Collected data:
----
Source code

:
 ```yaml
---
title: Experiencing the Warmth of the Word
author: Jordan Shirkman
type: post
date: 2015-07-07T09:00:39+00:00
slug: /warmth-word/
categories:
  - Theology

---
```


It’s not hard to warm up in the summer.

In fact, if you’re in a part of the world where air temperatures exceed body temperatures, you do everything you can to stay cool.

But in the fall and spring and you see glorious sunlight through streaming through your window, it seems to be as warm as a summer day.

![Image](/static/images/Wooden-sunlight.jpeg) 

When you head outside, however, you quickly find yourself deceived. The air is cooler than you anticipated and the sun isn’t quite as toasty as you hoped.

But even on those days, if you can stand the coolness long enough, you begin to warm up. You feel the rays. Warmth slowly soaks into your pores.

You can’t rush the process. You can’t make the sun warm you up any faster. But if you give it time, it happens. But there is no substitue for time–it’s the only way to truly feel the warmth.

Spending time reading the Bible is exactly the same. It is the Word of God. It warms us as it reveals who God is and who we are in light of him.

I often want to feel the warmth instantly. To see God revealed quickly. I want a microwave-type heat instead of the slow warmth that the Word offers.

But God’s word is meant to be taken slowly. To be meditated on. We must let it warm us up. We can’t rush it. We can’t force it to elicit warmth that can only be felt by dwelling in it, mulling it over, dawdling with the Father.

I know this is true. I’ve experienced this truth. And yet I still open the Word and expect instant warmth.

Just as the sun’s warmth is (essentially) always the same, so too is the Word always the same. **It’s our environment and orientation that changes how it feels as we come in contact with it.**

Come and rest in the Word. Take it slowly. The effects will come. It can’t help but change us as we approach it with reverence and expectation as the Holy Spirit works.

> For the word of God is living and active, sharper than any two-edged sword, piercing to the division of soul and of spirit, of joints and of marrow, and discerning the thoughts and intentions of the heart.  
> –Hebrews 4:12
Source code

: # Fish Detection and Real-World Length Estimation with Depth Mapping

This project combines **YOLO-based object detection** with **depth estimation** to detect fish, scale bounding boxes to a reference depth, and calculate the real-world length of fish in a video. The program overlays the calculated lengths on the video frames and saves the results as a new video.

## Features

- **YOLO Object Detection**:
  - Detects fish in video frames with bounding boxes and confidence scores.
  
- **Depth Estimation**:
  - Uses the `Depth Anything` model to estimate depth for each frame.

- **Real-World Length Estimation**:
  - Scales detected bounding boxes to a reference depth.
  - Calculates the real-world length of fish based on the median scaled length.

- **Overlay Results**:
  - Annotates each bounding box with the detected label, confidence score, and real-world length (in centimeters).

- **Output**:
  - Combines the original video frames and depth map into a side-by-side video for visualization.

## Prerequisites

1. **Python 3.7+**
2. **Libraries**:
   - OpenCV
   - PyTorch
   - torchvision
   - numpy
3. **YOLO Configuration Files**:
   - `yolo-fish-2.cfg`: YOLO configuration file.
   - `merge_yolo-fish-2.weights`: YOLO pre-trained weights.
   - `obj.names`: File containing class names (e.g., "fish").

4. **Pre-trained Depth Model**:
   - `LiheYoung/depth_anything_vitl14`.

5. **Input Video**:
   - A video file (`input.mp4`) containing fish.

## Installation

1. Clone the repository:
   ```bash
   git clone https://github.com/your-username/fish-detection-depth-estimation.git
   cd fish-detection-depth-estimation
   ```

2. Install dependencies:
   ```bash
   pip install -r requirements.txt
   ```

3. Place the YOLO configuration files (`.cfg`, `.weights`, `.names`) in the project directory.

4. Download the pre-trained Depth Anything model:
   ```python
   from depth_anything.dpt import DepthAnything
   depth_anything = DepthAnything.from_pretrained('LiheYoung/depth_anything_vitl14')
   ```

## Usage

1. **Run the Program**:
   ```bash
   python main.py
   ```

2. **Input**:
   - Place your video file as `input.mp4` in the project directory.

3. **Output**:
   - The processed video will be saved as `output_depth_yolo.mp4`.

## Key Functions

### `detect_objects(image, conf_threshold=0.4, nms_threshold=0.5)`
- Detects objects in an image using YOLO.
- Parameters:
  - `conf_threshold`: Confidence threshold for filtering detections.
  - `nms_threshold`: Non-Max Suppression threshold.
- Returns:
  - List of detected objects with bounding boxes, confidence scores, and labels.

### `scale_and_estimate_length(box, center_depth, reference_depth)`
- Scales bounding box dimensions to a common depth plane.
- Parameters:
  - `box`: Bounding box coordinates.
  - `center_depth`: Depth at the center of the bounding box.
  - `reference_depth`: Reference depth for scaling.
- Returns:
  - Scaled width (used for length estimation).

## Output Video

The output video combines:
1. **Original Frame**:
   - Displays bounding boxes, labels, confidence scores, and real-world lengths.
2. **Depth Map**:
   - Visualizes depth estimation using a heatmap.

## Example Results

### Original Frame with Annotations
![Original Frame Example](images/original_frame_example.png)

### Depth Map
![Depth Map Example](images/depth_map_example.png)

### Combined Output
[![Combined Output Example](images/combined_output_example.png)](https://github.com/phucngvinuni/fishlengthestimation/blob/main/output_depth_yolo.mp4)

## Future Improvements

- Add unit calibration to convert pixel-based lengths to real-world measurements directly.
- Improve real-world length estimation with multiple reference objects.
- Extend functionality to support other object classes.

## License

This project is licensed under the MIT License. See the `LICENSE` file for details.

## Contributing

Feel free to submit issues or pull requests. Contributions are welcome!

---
----
Filter the entries down to the lines with the word "labels" in them, and copy those lines.

* _OUTPUT FOR THIS EXERCISE_
  - List of detected objects with bounding boxes, confidence scores, and labels.
   - Displays bounding boxes, labels, confidence scores, and real-world lengths.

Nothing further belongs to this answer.